**Work instruction**
No pictures, please. Output the lines from the start of the data through the line that contains "including non-reuse cases.", both included, exactly as they stand.

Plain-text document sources
+++

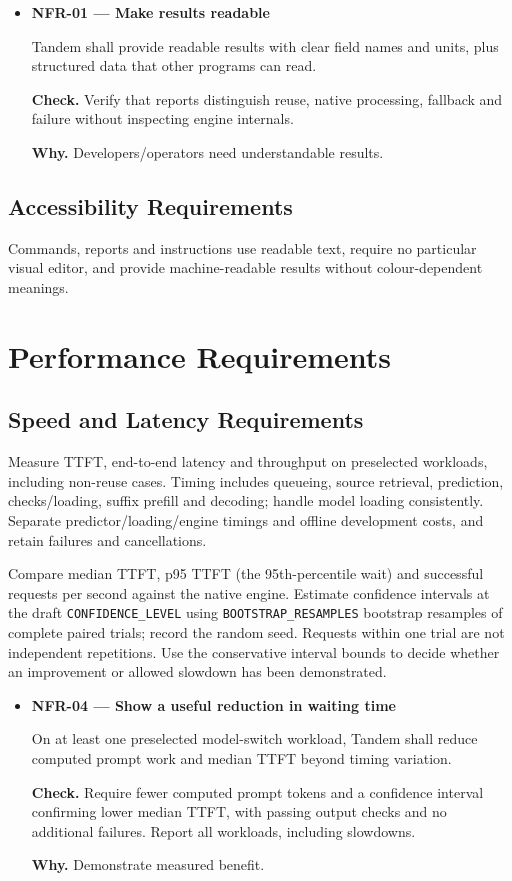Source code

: \documentclass[12pt]{article}
\begin{document}
\begin{itemize}
\item {}\label{req:NFR-01}
\textbf{NFR-01 --- Make results readable}\par
Tandem shall provide readable results with clear field names and units, plus structured data that other programs can read.\par
\textbf{Check.} Verify that reports distinguish reuse, native processing, fallback and failure without inspecting engine internals.\par
\textbf{Why.} Developers/operators need understandable results.
\end{itemize}


\subsection{Accessibility Requirements}
Commands, reports and instructions use readable text, require no particular
visual editor, and provide machine-readable results without colour-dependent meanings.


\section{Performance Requirements}


\subsection{Speed and Latency Requirements}
\label{sec:performance}
Measure TTFT, end-to-end latency and throughput on preselected workloads,
including non-reuse cases. Timing includes queueing, source retrieval,
prediction, checks/loading, suffix prefill and decoding; handle model loading
consistently. Separate predictor/loading/engine timings and offline development
costs, and retain failures and cancellations.

Compare median TTFT, p95 TTFT (the 95th-percentile wait) and successful
requests per second against the native engine. Estimate confidence
intervals at the draft \texttt{CONFIDENCE\_LEVEL} using
\texttt{BOOTSTRAP\_RESAMPLES} bootstrap resamples
of complete paired trials; record the random seed. Requests within one trial are not independent
repetitions. Use the conservative interval bounds to decide whether an
improvement or allowed slowdown has been demonstrated.

\begin{itemize}
\item {}\label{req:NFR-04}
\textbf{NFR-04 --- Show a useful reduction in waiting time}\par
On at least one preselected model-switch workload, Tandem shall reduce computed prompt work and median TTFT beyond timing variation.\par
\textbf{Check.} Require fewer computed prompt tokens and a confidence interval confirming lower median TTFT, with passing output checks and no additional failures. Report all workloads, including slowdowns.\par
\textbf{Why.} Demonstrate measured benefit.
\end{itemize}
\end{document}
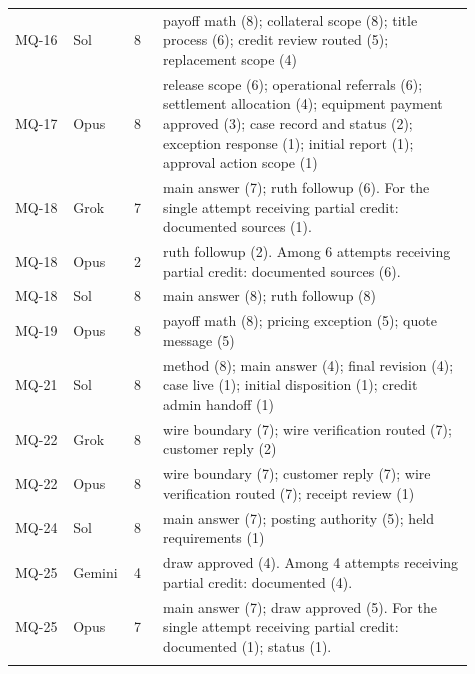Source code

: {\begin{longtable}{@{}p{0.12\linewidth}p{0.09\linewidth}p{0.06\linewidth}p{0.64\linewidth}@{}}
MQ-16 & Sol & 8 & payoff math (8); collateral scope (8); title process (6); credit review routed (5); replacement scope (4)\\\addlinespace
MQ-17 & Opus & 8 & release scope (6); operational referrals (6); settlement allocation (4); equipment payment approved (3); case record and status (2); exception response (1); initial report (1); approval action scope (1)\\\addlinespace
MQ-18 & Grok & 7 & main answer (7); ruth followup (6). For the single attempt receiving partial credit: documented sources (1).\\\addlinespace
MQ-18 & Opus & 2 & ruth followup (2). Among 6 attempts receiving partial credit: documented sources (6).\\\addlinespace
MQ-18 & Sol & 8 & main answer (8); ruth followup (8)\\\addlinespace
MQ-19 & Opus & 8 & payoff math (8); pricing exception (5); quote message (5)\\\addlinespace
MQ-21 & Sol & 8 & method (8); main answer (4); final revision (4); case live (1); initial disposition (1); credit admin handoff (1)\\\addlinespace
MQ-22 & Grok & 8 & wire boundary (7); wire verification routed (7); customer reply (2)\\\addlinespace
MQ-22 & Opus & 8 & wire boundary (7); customer reply (7); wire verification routed (7); receipt review (1)\\\addlinespace
MQ-24 & Sol & 8 & main answer (7); posting authority (5); held requirements (1)\\\addlinespace
MQ-25 & Gemini & 4 & draw approved (4). Among 4 attempts receiving partial credit: documented (4).\\\addlinespace
MQ-25 & Opus & 7 & main answer (7); draw approved (5). For the single attempt receiving partial credit: documented (1); status (1).\\\addlinespace
\bottomrule\end{longtable}
}
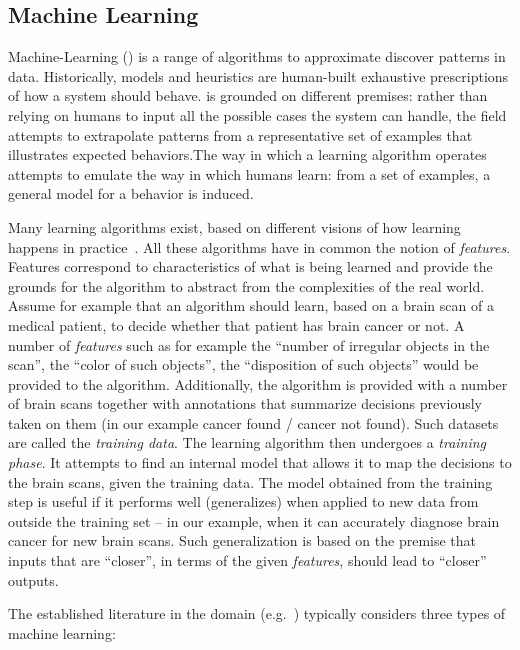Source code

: \subsection{Machine Learning}

Machine-Learning (\ML) \cite{mitchell:1997} is a range of algorithms to
approximate discover patterns in data. Historically, models and heuristics are
human-built exhaustive prescriptions of how a system should behave. \ML is grounded on different premises:
rather than relying on humans to input all the possible cases the system can
handle, the field attempts to extrapolate patterns from a representative
set of examples that illustrates expected behaviors.The way in which a
learning algorithm operates attempts to emulate the way in which humans learn:
from a set of examples, a general model for a behavior is induced.

Many learning algorithms exist, based on different visions of how learning
happens in practice~\cite{Domingos:2015}. All these algorithms have in common
the notion of \emph{features}. Features correspond to characteristics of what is
being learned and provide the grounds for the algorithm to abstract from the
complexities of the real world. Assume for example that an algorithm should
learn, based on a brain scan of a medical patient, to decide whether that
patient has brain cancer or not. A number of \emph{features} such as for example
the ``number of irregular objects in the scan'', the ``color of such objects'',
the ``disposition of such objects'' would be provided to the algorithm.
Additionally, the algorithm is provided with a number of brain scans together
with annotations that summarize decisions previously taken on them (in our
example cancer found / cancer not found). Such datasets are called the
\emph{training data}.
The learning algorithm then undergoes a \emph{training phase}. It attempts to
find an internal model that allows it to map the decisions to the brain scans,
given the training data. The model obtained from the training step is useful if
it performs well (generalizes) when applied to new data from outside the training
set -- in our example, when it can accurately diagnose brain cancer for new
brain scans. Such generalization is based on the premise that inputs that are
``closer'', in terms of the given \emph{features}, should lead to ``closer''
outputs.

The established literature in the domain (e.g.~\cite{mitchell:1997}) typically
considers three types of machine learning:

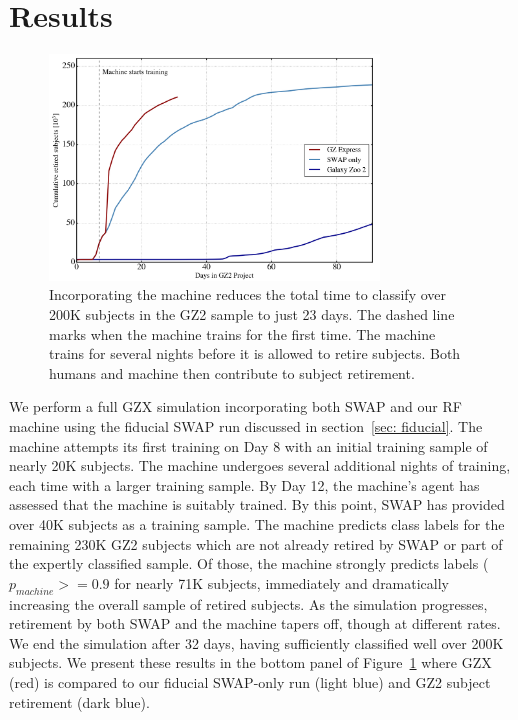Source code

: \documentclass[twocolumn]{aastex6}
\begin{document}
\section{Results} \label{sec: results}

\begin{figure}[t!]
\raggedleft
\includegraphics[width=3.45in]{figures/GZ2_sup_PLPD5_p5_flipfeature2b_RF_accuracy_redo_raw_combo_moneyplot.png}
\caption{Incorporating the machine reduces the total time to classify over 200K subjects in the GZ2 sample to just 23 days. The dashed line marks when the machine trains for the first time.  The machine trains for several nights before it is allowed to retire subjects. Both humans and machine then contribute to subject retirement. \label{fig: money}}
\end{figure}

We perform a full GZX simulation incorporating both SWAP and our RF machine using the
 fiducial SWAP run discussed in section~\ref{sec: fiducial}. 
The machine attempts its first training on Day 8 with an initial training
sample of nearly 20K subjects.  The machine undergoes several additional nights of training, 
each time with a larger training sample. 
By Day 12, the machine's agent has assessed that the machine is suitably trained. 
By this point, SWAP has provided over 40K subjects as a training sample. 
The machine predicts class labels for the remaining 230K GZ2 subjects which are not 
already retired by SWAP or part of the expertly classified sample. 
Of those, the machine strongly predicts labels ($p_{machine} >= 0.9$ for nearly 71K subjects,  immediately and dramatically increasing the overall sample of retired subjects. 
As the simulation progresses, retirement by both SWAP and
the machine tapers off, though at different rates. 
We end the simulation after 32 days, having sufficiently classified well over 200K subjects. 
We present these results in the bottom panel of Figure~\ref{fig: money} where GZX (red) 
is compared to our fiducial SWAP-only run (light blue) and GZ2 subject retirement (dark blue). 
\end{document}
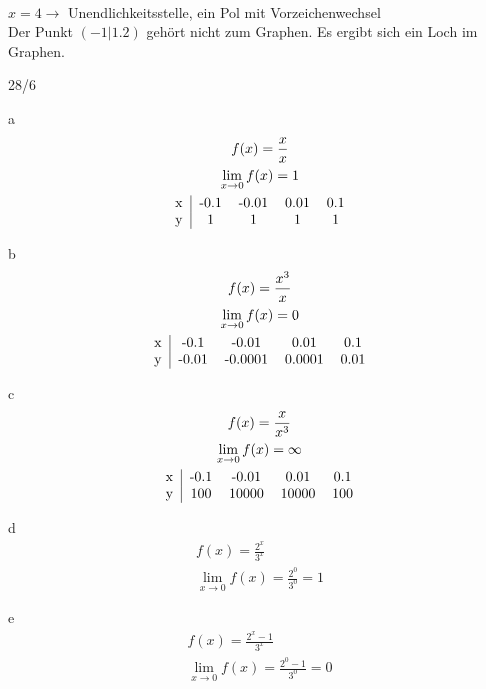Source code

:  \\
$x = 4 \rightarrow$ Unendlichkeitsstelle, ein Pol mit Vorzeichenwechsel \\
Der Punkt $(-1|1.2)$ gehört nicht zum Graphen. Es ergibt sich ein Loch im Graphen.
\begin{exercise}{28/6}
  \item [a]
  \begin{gather*}
    f(x) = \frac{x}{x} \\
    \lim\limits_{x \to 0} f(x) = 1 \\
    \begin{tabular}{c|cccc}
      x & -0.1 & -0.01 & 0.01 & 0.1 \\
      y & 1 & 1 & 1 & 1
    \end{tabular}
  \end{gather*}
  \item [b]
  \begin{gather*}
    f(x) = \frac{x^3}{x} \\
    \lim\limits_{x \to 0} f(x) = 0 \\
    \begin{tabular}{c|cccc}
      x & -0.1 & -0.01 & 0.01 & 0.1 \\
      y & -0.01 & -0.0001 & 0.0001 & 0.01
    \end{tabular}
  \end{gather*}
  \item [c]
  \begin{gather*}
    f(x) = \frac{x}{x^3} \\
    \lim\limits_{x \to 0} f(x) = \infty \\
    \begin{tabular}{c|cccc}
      x & -0.1 & -0.01 & 0.01 & 0.1 \\
      y & 100 & 10000 & 10000 & 100
    \end{tabular}
  \end{gather*}
  \item [d]
  \begin{gather*}
    f(x) = \frac{2^x}{3^x} \\
    \lim\limits_{x \to 0} f(x) = \frac{2^0}{3^0} = 1
  \end{gather*}
  \item [e]
  \begin{gather*}
    f(x) = \frac{2^x - 1}{3^x} \\
    \lim\limits_{x \to 0} f(x) = \frac{2^0 - 1}{3^0} = 0
  \end{gather*}
\end{exercise}

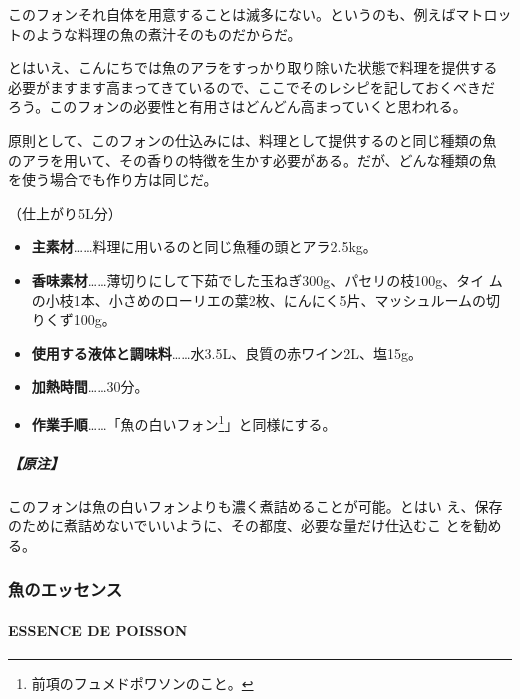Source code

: \begin{recette}
このフォンそれ自体を用意することは滅多にない。というのも、例えばマトロッ
トのような料理の魚の煮汁そのものだからだ。

とはいえ、こんにちでは魚のアラをすっかり取り除いた状態で料理を提供する
必要がますます高まってきているので、ここでそのレシピを記しておくべきだ
ろう。このフォンの必要性と有用さはどんどん高まっていくと思われる。

原則として、このフォンの仕込みには、料理として提供するのと同じ種類の魚
のアラを用いて、その香りの特徴を生かす必要がある。だが、どんな種類の魚
を使う場合でも作り方は同じだ。

（仕上がり5L分）

\begin{itemize}
\item
  \textbf{主素材}\ldots{}\ldots{}料理に用いるのと同じ魚種の頭とアラ2.5kg。
\item
  \textbf{香味素材}\ldots{}\ldots{}薄切りにして下茹でした玉ねぎ300g、パセリの枝100g、タイ
  ムの小枝1本、小さめのローリエの葉2枚、にんにく5片、マッシュルームの切
  りくず100g。
\item
  \textbf{使用する液体と調味料}\ldots{}\ldots{}水3.5L、良質の赤ワイン2L、塩15g。
\item
  \textbf{加熱時間}\ldots{}\ldots{}30分。
\item
  \textbf{作業手順}\ldots{}\ldots{}「魚の白いフォン\footnote{前項のフュメドポワソンのこと。}」と同様にする。
\end{itemize}

\hypertarget{ux539fux6ce8-3}{%
\subparagraph{【原注】}\label{ux539fux6ce8-3}}

このフォンは魚の白いフォンよりも濃く煮詰めることが可能。とはい
え、保存のために煮詰めないでいいように、その都度、必要な量だけ仕込むこ
とを勧める。

\maeaki

\hypertarget{ux9b5aux306eux30a8ux30c3ux30bbux30f3ux30b9}{%
\subsubsection{魚のエッセンス}\label{ux9b5aux306eux30a8ux30c3ux30bbux30f3ux30b9}}

\hypertarget{essence-de-poisson}{%
\paragraph{ESSENCE DE POISSON}\label{essence-de-poisson}}



\end{recette}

+++

**Your response**
Source code

: \documentclass[12pt]{article}
\begin{document}
\begin{itemize}
\item {}\label{req:NFR-01}
\textbf{NFR-01 --- Make results readable}\par
Tandem shall provide readable results with clear field names and units, plus structured data that other programs can read.\par
\textbf{Check.} Verify that reports distinguish reuse, native processing, fallback and failure without inspecting engine internals.\par
\textbf{Why.} Developers/operators need understandable results.
\end{itemize}


\subsection{Accessibility Requirements}
Commands, reports and instructions use readable text, require no particular
visual editor, and provide machine-readable results without colour-dependent meanings.


\section{Performance Requirements}


\subsection{Speed and Latency Requirements}
\label{sec:performance}
Measure TTFT, end-to-end latency and throughput on preselected workloads,
including non-reuse cases. Timing includes queueing, source retrieval,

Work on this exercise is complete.